# Flash compatiblity problem



## Lt Major Burns (Oct 27, 2006)

this is a site i'm in charge of:

http://tankusthehenge.com

it doesn't work on IE.  it's completely inexplicable, as far as a know, as it works on everything else, but bottoms out when ie is used.

the .swf is currently published as a Flash _6_ file... that's 4 year old technology! everything else about it is just standard flash stuff...
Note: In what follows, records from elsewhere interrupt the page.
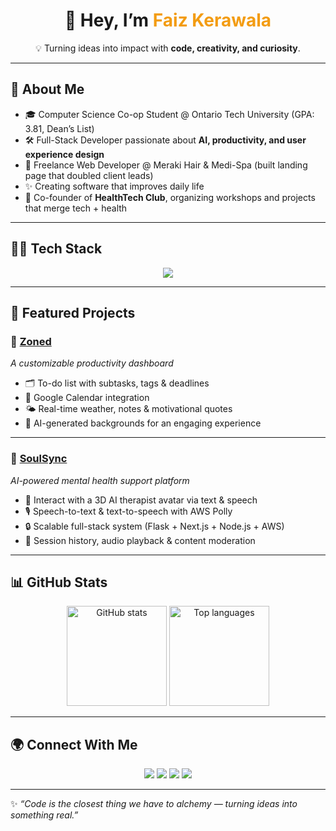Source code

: <!-- Profile Header -->
<h1 align="center">👋 Hey, I’m <span style="color:#f39c12;">Faiz Kerawala</span></h1>
<p align="center">
  💡 Turning ideas into impact with <b>code, creativity, and curiosity</b>.
</p>

---

## 🚀 About Me  
- 🎓 Computer Science Co-op Student @ Ontario Tech University (GPA: 3.81, Dean’s List)  
- 🛠 Full-Stack Developer passionate about **AI, productivity, and user experience design**  
- 💼 Freelance Web Developer @ Meraki Hair & Medi-Spa (built landing page that doubled client leads)  
- ✨ Creating software that improves daily life  
- 🌱 Co-founder of **HealthTech Club**, organizing workshops and projects that merge tech + health  

---

## 🧑‍💻 Tech Stack  

<p align="center">
  <img src="https://skillicons.dev/icons?i=python,java,ts,js,html,css,tailwind,react,next,nodejs,vite,cpp,c,postgres,mysql,mongodb,aws,azure,git,github,figma,unity" />
</p>

---

## 🌟 Featured Projects  

### 🔹 [Zoned](https://github.com/FeezRM/Zoned)  
*A customizable productivity dashboard*  
- 🗂️ To-do list with subtasks, tags & deadlines  
- 📅 Google Calendar integration  
- 🌤️ Real-time weather, notes & motivational quotes  
- 🎨 AI-generated backgrounds for an engaging experience  

---

### 🔹 [SoulSync](https://github.com/FeezRM/SoulSync)  
*AI-powered mental health support platform*  
- 🧠 Interact with a 3D AI therapist avatar via text & speech  
- 🎙️ Speech-to-text & text-to-speech with AWS Polly  
- 🔒 Scalable full-stack system (Flask + Next.js + Node.js + AWS)  
- 📜 Session history, audio playback & content moderation  

---

## 📊 GitHub Stats  

<p align="center">
  <img src="https://github-readme-stats.vercel.app/api?username=FeezRM&show_icons=true&theme=radical" alt="GitHub stats" height="160"/>
  <img src="https://github-readme-stats.vercel.app/api/top-langs/?username=FeezRM&layout=compact&theme=radical" alt="Top languages" height="160"/>
</p>

---

## 🌍 Connect With Me  

<p align="center">
  <a href="mailto:faiz.kera@gmail.com"><img src="https://img.shields.io/badge/Email-D14836?style=for-the-badge&logo=gmail&logoColor=white"></a>
  <a href="https://www.linkedin.com/in/faizkerawala/"><img src="https://img.shields.io/badge/LinkedIn-0077B5?style=for-the-badge&logo=linkedin&logoColor=white"></a>
  <a href="https://github.com/FeezRM"><img src="https://img.shields.io/badge/GitHub-000?style=for-the-badge&logo=github&logoColor=white"></a>
  <a href="https://fantastic-tarsier-795864.netlify.app/"><img src="https://img.shields.io/badge/Portfolio-24292e?style=for-the-badge&logo=vercel&logoColor=white"></a>
</p>

---

✨ *“Code is the closest thing we have to alchemy — turning ideas into something real.”*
any ideas? i've currently put a thing at the bottom saying "this site requires Firefox" but that's not really the answer, i need it work on as many platforms as possible....


----------



## magilum (Nov 18, 2006)

Works fine in my IE5 on Tiger.

Could there not be Flash installed for that browser?


----------



## Lt Major Burns (Nov 19, 2006)

i meant IE for windows.  apparently, even with all the right flash updates, IE6 Windows still doesn't play nice.


----------



## Natobasso (Nov 20, 2006)

Have you upgraded your flash plugin for your test browser? Have you refreshed your IE? It tends to hold on to old information for a long time.

Remove this code from the end of your html: <p>&nbsp;</p>. These are usually caused by hitting space or return in Dreamweaver or by typing "&".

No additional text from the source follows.